Hacker News new | past | comments | ask | show | jobs | submit login

For context: Amazon Cloud Drive is a Google Drive/Dropbox analog, except that it provides "unlimited" storage space and bandwidth for $5/month. The built-in user interface requires you to manually upload/download files through a web browser, but the service also supports an API for programmatic access. So tools like rclone and acd_cli were developed to let you do bulk transfers and/or mount your storage as a network filesystem, optionally with encryption (which defeats any attempts Amazon might try to use for deduplication).

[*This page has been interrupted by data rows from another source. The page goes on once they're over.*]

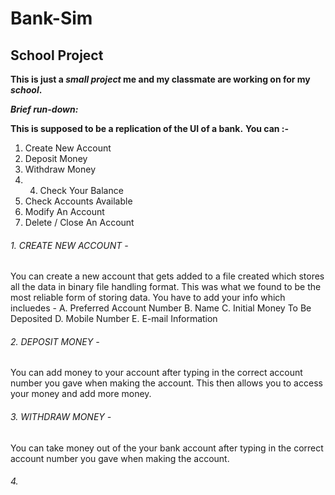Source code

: # Bank-Sim
## School Project

**This is just a _small project_ me and my classmate are working on for my _school_.**

***Brief run-down:***

**This is supposed to be a replication of the UI of a bank.** 
**You can :-**
1. Create New Account
2. Deposit Money
3. Withdraw Money
4. 4. Check Your Balance
5. Check Accounts Available
6. Modify An Account
7. Delete / Close An Account

###### 1. CREATE NEW ACCOUNT - 
You can create a new account that gets added to a file created which stores all the data in binary file handling format. This was what we found to be the most reliable form of storing data.
You have to add your info which incluedes - 
A. Preferred Account Number
B. Name
C. Initial Money To Be Deposited
D. Mobile Number
E. E-mail Information

###### 2. DEPOSIT MONEY - 
You can add money to your account after typing in the correct account number you gave when making the account. This then allows you to access your money and add more money.

###### 3. WITHDRAW MONEY - 
You can take money out of the your bank account after typing in the correct account number you gave when making the account.

###### 4.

Now Amazon is suffering the obvious consequence of offering unlimited storage: people are using it to store tens of terabytes of media and/or backups at very low cost. In an attempt to kill off heavy users, they shut down registration of new API keys several months ago, and now they're systematically revoking the API keys used by popular open-source tools.




Yeah, this is a hard one. There are users on /r/DataHoarder/ that claim to have uploaded literally 100s of (encrypted) TBs to Cloud Drive, which is plainly unsustainable and abusive.

On the other hand, they've also killed the product for a lot of more legitimate users as well. The Amazon web interface and apps for Cloud Drive are obnoxiously terrible, and Rclone really is just a better way to use it. I've been using it to sync 10s of GBs of photos between all my different computers, but with Rclone unavailable, I'll have to fall back to Google Drive, S3, or some other option (the unlimitedness of Cloud Drive was good peace of mind).

I'll be keeping an eye on it over the next few weeks to see whether shipping a binary with OAuth secrets was actually the reason for the ban, or just a pretext for getting the Rclone users off the service (personally, I suspect the latter).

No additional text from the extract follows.